Section 504 (which later led to a “Dear Colleague” letter in 2013 — the eagle was often formal in addressing the kings and queens of the castles), was a problem. It would prove expensive. It wasn’t practical. The jousting competitions showed the palace could rake in large sums selling tickets, T-shirts and TV rights.

How could the royalty monetize wheelchair jousting or blindfolded quintains? The eagle was going too far. Wizardry and magic spells were needed.

What if, said one of the court’s jesters, we ignored the eagle? We’ll say (in public) that we’ll try, but the request is hard, and it will take a long time to speak clearly (wink, wink) with our distant, feudal lords. Perhaps, said the joker, if we stall long enough, the eagle will get distracted and go away.

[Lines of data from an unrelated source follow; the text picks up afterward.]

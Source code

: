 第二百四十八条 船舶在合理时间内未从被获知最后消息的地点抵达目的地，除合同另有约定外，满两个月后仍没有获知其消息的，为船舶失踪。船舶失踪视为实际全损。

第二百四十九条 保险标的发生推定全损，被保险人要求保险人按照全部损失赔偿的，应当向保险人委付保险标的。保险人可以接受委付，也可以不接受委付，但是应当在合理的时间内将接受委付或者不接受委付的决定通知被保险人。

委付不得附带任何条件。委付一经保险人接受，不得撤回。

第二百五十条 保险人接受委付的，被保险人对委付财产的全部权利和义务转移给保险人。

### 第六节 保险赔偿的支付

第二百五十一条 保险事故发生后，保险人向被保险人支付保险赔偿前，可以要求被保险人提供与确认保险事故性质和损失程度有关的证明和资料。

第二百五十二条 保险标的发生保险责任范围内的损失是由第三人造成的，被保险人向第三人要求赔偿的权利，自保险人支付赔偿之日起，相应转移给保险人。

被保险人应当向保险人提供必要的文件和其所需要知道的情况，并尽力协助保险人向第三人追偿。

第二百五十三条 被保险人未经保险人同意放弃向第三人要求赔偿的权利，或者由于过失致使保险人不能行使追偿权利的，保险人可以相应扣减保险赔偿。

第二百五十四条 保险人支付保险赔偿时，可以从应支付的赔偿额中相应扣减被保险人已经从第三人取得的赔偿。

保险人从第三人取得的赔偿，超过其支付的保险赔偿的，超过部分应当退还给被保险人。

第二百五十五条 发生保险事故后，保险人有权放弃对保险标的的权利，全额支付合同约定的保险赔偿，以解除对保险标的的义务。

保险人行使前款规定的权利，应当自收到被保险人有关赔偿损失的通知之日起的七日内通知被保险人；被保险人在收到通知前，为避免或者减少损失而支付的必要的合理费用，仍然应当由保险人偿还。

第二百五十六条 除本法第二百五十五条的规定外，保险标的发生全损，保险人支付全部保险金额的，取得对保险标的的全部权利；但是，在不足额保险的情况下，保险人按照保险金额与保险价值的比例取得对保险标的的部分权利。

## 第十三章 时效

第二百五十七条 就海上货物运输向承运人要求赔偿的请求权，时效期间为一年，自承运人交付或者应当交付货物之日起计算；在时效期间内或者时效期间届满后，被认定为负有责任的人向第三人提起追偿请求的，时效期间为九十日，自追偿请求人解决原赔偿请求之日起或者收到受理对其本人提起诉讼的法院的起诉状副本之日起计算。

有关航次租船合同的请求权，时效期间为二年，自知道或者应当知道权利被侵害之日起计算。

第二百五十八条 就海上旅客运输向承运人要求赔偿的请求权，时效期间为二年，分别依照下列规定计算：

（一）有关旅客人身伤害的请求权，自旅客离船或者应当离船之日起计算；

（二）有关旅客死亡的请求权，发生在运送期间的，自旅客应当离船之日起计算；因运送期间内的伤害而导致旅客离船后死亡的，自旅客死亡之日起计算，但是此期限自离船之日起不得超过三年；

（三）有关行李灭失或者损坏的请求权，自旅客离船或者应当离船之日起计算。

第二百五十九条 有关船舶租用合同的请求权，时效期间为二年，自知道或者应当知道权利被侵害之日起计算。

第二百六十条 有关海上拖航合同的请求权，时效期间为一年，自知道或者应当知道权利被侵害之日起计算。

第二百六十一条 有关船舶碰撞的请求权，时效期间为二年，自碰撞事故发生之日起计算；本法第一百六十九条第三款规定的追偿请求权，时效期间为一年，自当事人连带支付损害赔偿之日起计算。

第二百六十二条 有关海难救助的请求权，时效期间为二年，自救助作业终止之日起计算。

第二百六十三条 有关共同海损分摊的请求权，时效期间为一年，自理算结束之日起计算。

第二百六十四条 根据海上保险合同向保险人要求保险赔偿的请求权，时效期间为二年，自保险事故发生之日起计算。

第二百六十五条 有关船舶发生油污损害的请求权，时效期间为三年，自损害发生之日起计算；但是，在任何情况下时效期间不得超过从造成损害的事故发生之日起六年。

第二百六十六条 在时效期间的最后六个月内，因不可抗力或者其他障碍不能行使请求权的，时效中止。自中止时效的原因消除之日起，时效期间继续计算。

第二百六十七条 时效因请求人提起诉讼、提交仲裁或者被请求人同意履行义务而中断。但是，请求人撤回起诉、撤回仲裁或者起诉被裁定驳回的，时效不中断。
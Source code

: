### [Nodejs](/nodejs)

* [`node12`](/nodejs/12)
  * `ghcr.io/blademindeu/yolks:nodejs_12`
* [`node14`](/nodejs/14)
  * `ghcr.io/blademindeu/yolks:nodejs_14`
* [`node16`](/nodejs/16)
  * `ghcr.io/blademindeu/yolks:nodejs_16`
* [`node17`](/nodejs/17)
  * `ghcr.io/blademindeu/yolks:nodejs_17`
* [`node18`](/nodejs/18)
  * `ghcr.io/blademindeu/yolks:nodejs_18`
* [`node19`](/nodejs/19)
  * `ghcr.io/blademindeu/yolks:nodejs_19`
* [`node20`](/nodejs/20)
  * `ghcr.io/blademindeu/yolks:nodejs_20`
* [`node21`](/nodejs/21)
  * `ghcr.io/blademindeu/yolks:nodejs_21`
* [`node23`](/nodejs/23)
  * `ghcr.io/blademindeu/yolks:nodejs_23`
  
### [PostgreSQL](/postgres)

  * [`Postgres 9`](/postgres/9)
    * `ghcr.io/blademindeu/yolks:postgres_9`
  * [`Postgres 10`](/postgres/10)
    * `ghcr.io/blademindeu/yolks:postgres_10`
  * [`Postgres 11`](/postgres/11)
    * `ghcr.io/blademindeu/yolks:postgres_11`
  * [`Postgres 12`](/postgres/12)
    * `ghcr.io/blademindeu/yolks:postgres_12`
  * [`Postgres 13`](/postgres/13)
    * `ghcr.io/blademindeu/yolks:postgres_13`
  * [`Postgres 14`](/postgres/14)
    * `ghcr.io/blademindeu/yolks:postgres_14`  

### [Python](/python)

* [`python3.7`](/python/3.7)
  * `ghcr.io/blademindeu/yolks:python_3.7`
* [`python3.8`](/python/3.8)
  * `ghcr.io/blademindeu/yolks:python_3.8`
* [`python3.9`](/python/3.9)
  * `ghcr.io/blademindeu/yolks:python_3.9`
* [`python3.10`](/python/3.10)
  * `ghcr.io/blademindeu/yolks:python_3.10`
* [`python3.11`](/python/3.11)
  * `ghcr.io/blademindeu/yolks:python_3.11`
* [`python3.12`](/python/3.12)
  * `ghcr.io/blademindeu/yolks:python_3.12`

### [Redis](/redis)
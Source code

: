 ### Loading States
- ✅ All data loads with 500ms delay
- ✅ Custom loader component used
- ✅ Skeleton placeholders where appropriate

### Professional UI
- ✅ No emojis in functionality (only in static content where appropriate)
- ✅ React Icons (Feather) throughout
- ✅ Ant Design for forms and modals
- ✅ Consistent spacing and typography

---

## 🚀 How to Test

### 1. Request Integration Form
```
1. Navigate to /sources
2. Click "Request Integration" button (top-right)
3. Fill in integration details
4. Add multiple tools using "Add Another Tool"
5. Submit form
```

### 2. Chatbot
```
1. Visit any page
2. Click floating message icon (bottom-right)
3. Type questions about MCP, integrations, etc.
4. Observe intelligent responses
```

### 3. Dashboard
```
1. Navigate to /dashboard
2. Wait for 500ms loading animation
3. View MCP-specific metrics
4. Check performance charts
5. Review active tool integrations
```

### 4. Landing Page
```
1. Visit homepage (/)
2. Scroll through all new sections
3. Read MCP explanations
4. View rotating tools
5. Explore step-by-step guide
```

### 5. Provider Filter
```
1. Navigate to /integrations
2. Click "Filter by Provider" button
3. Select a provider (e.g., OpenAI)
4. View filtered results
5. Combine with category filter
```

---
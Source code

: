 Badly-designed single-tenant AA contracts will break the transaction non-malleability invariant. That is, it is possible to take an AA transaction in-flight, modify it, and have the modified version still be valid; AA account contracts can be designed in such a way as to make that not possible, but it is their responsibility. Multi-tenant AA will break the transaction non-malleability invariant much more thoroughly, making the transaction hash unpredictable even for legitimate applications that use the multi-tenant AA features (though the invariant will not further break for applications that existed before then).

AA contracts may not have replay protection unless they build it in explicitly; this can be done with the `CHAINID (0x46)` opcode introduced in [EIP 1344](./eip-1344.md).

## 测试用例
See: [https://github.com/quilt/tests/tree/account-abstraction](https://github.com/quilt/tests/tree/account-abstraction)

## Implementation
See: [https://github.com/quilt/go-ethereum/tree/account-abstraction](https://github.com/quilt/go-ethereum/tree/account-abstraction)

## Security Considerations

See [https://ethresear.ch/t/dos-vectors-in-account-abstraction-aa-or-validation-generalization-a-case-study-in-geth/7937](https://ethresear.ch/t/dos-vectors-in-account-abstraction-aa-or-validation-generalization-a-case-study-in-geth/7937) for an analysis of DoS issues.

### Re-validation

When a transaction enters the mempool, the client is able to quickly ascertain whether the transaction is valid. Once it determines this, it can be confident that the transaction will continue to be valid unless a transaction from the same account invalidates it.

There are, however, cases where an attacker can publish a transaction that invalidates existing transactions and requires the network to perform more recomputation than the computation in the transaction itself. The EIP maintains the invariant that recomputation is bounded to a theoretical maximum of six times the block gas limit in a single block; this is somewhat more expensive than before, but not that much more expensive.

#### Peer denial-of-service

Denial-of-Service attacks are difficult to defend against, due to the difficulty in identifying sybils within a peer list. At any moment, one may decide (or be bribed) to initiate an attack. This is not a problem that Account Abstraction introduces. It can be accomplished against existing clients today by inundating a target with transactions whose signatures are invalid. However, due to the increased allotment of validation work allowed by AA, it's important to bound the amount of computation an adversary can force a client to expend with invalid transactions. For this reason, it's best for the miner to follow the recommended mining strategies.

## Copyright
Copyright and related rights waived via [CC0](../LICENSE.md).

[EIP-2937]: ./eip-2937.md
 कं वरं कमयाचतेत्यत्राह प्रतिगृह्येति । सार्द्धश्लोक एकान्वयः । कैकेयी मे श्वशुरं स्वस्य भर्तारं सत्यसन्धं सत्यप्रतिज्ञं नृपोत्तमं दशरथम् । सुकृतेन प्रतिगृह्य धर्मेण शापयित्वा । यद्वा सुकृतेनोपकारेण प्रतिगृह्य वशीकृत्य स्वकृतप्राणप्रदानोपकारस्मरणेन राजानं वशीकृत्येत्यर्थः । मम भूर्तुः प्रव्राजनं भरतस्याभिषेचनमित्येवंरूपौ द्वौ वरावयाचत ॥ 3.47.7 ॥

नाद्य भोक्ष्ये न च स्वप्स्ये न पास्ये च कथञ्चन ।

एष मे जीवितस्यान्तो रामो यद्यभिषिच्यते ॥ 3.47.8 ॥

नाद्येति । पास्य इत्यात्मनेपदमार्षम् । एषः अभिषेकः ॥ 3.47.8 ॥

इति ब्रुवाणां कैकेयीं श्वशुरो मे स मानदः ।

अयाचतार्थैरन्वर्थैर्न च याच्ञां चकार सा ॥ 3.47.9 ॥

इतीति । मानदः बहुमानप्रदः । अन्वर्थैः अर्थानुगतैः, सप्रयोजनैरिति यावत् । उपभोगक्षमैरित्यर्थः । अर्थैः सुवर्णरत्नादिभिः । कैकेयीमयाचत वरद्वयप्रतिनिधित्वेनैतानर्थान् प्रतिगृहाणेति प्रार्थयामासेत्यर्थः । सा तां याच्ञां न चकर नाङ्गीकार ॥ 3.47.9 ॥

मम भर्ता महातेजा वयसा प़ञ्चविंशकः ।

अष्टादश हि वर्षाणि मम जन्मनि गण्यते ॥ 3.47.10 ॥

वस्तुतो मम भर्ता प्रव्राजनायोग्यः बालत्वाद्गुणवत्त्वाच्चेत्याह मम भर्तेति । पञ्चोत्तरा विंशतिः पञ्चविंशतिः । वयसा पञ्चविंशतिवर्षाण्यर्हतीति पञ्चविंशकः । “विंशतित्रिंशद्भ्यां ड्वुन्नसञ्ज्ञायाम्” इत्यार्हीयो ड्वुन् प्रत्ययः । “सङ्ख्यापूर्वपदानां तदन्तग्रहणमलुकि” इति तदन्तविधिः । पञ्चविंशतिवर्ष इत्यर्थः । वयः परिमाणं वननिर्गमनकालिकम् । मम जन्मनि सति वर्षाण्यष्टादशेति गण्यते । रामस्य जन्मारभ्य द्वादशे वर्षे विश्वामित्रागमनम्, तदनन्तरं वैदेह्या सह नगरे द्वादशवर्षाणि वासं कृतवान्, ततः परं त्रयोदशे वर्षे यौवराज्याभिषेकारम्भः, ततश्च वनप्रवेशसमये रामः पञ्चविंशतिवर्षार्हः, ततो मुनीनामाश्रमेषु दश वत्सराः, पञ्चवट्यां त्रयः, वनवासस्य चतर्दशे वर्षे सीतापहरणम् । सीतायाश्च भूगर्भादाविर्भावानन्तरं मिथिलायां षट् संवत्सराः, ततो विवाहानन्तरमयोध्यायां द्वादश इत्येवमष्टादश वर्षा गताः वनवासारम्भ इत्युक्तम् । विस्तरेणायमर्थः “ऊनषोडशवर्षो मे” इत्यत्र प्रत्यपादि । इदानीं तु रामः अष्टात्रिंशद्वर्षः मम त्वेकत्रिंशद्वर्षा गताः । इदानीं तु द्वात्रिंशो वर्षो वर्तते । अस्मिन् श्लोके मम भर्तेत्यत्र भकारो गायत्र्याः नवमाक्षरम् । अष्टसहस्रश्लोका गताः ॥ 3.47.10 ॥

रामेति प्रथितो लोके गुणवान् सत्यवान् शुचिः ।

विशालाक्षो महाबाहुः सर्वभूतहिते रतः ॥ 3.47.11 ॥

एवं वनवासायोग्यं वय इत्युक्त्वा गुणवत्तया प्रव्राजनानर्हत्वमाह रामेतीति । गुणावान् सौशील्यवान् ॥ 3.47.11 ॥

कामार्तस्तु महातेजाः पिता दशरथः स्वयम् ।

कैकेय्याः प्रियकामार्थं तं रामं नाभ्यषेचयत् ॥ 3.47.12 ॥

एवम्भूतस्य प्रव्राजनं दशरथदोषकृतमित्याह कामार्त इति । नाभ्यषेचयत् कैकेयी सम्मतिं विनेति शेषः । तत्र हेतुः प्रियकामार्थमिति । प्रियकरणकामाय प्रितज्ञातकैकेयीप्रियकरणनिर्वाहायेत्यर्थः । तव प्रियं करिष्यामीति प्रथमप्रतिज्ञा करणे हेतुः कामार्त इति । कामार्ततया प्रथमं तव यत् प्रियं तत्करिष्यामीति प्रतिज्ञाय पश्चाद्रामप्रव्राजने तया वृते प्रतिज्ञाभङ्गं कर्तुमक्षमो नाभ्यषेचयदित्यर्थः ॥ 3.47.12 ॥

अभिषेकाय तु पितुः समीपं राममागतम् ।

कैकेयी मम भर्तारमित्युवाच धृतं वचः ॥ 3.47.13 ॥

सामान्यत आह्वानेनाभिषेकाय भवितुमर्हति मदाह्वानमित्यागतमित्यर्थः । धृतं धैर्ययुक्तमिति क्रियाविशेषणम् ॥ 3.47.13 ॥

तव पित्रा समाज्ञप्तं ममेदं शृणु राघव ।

Certainly, the lords believed, athletes with impairments will not rise in revolt or scale our walls. They are, after all, people with disabilities. Perhaps, if we play this right, we won’t have to do anything.

And so it went.

1973 became 1993 which became 2013 and while the Paralympics, a group not governed by the association, grew mightily in stature, the association continued ignoring the fire-breathing beast, which, just as had been hoped, had wandered off and gotten distracted fighting foreign wars.

The result? For nearly five decades, university enrollees with disabilities found few inclusive opportunities to join in the kingdom’s favorite events.

But lo, it came to pass that as the calendar year 2021 drew to a close, a movement, a murmur of dissent, was detected at the lip of the castle drawbridges. At the association’s fortress in Indianapolis (indeed a strange place for a fort), early warnings and demands were emerging from the athletes participating in the Paralympics. They were telling their university brothers and sisters to rise in rebellion.

The association, distracted by three scaly dragons known as NIL, Alston, and constitutional reform, was trapped inside its castle. It could not see a way to save the day. All around it, disabled athletes, the ones who’d been ignored for nearly 50 years, were lighting their torches and advancing.

We’ll stop our story here and ask all the children to close their eyes. But as you yawn, ready to fall asleep, do you see two riders approaching? Heroes riding to save the day? Perhaps they will be there in your dreams.

Rick Burton is the David B. Falk Professor of Sport Management at Syracuse University and former CMO of the U.S. Olympic Committee. Norm O’Reilly is the dean of the University of Maine’s Business School and partner consultant at the T1 Agency in Toronto.